Re: Does Impala supports or plan to support Late Materialization

Posted by Mostafa Mokhtar <mm...@cloudera.com>.

@Antoni,

Check the blog below, it has examples on how to optimize the schema for
selective queries.

https://blog.cloudera.com/blog/2017/12/faster-performance-for-selective-queries/


On Tue, Mar 20, 2018 at 3:30 PM, Tim Armstrong <ta...@cloudera.com>
wrote:

> The page indices should solve a large part of this problem, but I can
> definitely come up with examples where the page indices aren't sufficient
> to avoid most materialisation if we have a predicate on an unsorted column.
>
> E.g. if you have a predicate on a state column with 50 distinct values
> (I'm being US-centric).
>
>   select * from sales where state = 'MI'
>
> Suppose there is some amount of locality to the data and on average you
> get 2 states per data page. You're probably only going to be able to filter
> out ~50% of pages using min-max filters since 'MI' will lie in-between many
> pairs of states. Whereas if you scanned the 'state' column and materialized
> the other columns lazily, you could filter out a large majority of the data
> before materialising the other columns.
>
> On Tue, Mar 20, 2018 at 9:20 AM, Alexander Behm <al...@cloudera.com>
> wrote:
>
>> I think we do eventually want to support it. For highly selective queries
>> the existing dictionary and min/max filtering can already be very
>> effective. In addition, we plan to add indexes for finer-grained page
>> pruning. See https://issues.apache.org/jira/browse/IMPALA-5842
>>
>> After all those improvements, it's not clear what the additional benefit
>> of later materialization is going to be in practice.
>>
>> Do you have a case in mind that specifically requires late
>> materialization to work well?
>>
>> On Tue, Mar 20, 2018 at 12:47 AM, Antoni Ivanov <ai...@vmware.com>
>> wrote:
>>
>>> Hi,
>>>
>>>
>>>
>>> You can ignore my question, Found the relevant JIRA -
>>> https://issues.apache.org/jira/browse/IMPALA-2017 So I guess the answer
>>> is not yet.
>>>
>>>
>>>
>>> Regards,
>>>
>>> Antoni
>>>
>>>
>>>
>>> *From:* Antoni Ivanov
>>> *Sent:* Tuesday, March 20, 2018 9:45 AM
>>> *To:* 'user@impala.apache.org' <us...@impala.apache.org>
>>> *Subject:* Does Impala supports or plan to support Late Materialization
>>>
>>>
>>>
>>> I don’t mean partition pruning but as described in
>>>
>>> https://aws.amazon.com/about-aws/whats-new/2017/12/amazon-re
>>> dshift-introduces-late-materialization-for-faster-query-processing/
>>>
>>>
>>>
>>> It basically pre-fetches first the filter columns and then after
>>> applying the filter it fetches only the data from the rest of columns only
>>> if filter applies.
>>>
>>>
>>>
>>> Thanks
>>>
>>
>>
>

Re: Does Impala supports or plan to support Late Materialization

Posted by Tim Armstrong <ta...@cloudera.com>.

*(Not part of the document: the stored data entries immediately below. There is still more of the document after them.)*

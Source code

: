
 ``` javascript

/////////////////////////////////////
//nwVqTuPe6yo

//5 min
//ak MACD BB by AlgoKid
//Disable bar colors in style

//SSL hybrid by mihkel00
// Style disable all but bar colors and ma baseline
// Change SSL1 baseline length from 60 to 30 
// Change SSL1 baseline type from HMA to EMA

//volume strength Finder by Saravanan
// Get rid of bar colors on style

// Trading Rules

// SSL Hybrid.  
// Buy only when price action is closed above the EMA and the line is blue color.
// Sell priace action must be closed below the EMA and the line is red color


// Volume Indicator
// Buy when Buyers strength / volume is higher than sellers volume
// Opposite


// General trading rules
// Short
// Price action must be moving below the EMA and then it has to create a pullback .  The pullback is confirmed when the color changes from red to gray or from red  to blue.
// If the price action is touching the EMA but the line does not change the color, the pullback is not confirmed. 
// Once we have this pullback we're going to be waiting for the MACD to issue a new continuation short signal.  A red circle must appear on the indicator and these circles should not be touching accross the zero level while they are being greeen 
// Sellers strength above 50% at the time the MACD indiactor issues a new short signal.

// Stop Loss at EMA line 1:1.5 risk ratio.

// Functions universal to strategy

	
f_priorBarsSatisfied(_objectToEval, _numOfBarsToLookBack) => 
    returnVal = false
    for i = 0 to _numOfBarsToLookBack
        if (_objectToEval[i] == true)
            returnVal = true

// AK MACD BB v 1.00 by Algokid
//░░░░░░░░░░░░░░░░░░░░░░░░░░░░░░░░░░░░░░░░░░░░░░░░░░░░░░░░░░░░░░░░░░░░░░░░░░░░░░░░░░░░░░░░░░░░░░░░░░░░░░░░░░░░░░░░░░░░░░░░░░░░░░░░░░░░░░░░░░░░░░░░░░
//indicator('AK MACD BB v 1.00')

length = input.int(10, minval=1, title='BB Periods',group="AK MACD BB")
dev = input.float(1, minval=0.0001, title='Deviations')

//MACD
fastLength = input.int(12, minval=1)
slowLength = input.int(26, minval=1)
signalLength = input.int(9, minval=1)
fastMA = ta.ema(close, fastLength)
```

The page indices should solve a large part of this problem, but I can
definitely come up with examples where the page indices aren't sufficient
to avoid most materialisation if we have a predicate on an unsorted column.

E.g. if you have a predicate on a state column with 50 distinct values (I'm
being US-centric).

  select * from sales where state = 'MI'

Suppose there is some amount of locality to the data and on average you get
2 states per data page. You're probably only going to be able to filter out
~50% of pages using min-max filters since 'MI' will lie in-between many
pairs of states. Whereas if you scanned the 'state' column and materialized
the other columns lazily, you could filter out a large majority of the data
before materialising the other columns.

On Tue, Mar 20, 2018 at 9:20 AM, Alexander Behm <al...@cloudera.com>
wrote:

> I think we do eventually want to support it. For highly selective queries
> the existing dictionary and min/max filtering can already be very
> effective. In addition, we plan to add indexes for finer-grained page
> pruning. See https://issues.apache.org/jira/browse/IMPALA-5842
>
> After all those improvements, it's not clear what the additional benefit
> of later materialization is going to be in practice.
>
> Do you have a case in mind that specifically requires late materialization
> to work well?
>
> On Tue, Mar 20, 2018 at 12:47 AM, Antoni Ivanov <ai...@vmware.com>
> wrote:
>
>> Hi,
>>
>>
>>
>> You can ignore my question, Found the relevant JIRA -
>> https://issues.apache.org/jira/browse/IMPALA-2017 So I guess the answer
>> is not yet.
>>
>>
>>
>> Regards,
>>
>> Antoni
>>
>>
>>
>> *From:* Antoni Ivanov
>> *Sent:* Tuesday, March 20, 2018 9:45 AM
>> *To:* 'user@impala.apache.org' <us...@impala.apache.org>
>> *Subject:* Does Impala supports or plan to support Late Materialization
>>
>>
>>
>> I don’t mean partition pruning but as described in
>>
>> https://aws.amazon.com/about-aws/whats-new/2017/12/amazon-re
>> dshift-introduces-late-materialization-for-faster-query-processing/
>>
>>
>>
>> It basically pre-fetches first the filter columns and then after applying
>> the filter it fetches only the data from the rest of columns only if filter
>> applies.
>>
>>
>>
>> Thanks
>>
>
>

Re: Does Impala supports or plan to support Late Materialization

Posted by Alexander Behm <al...@cloudera.com>.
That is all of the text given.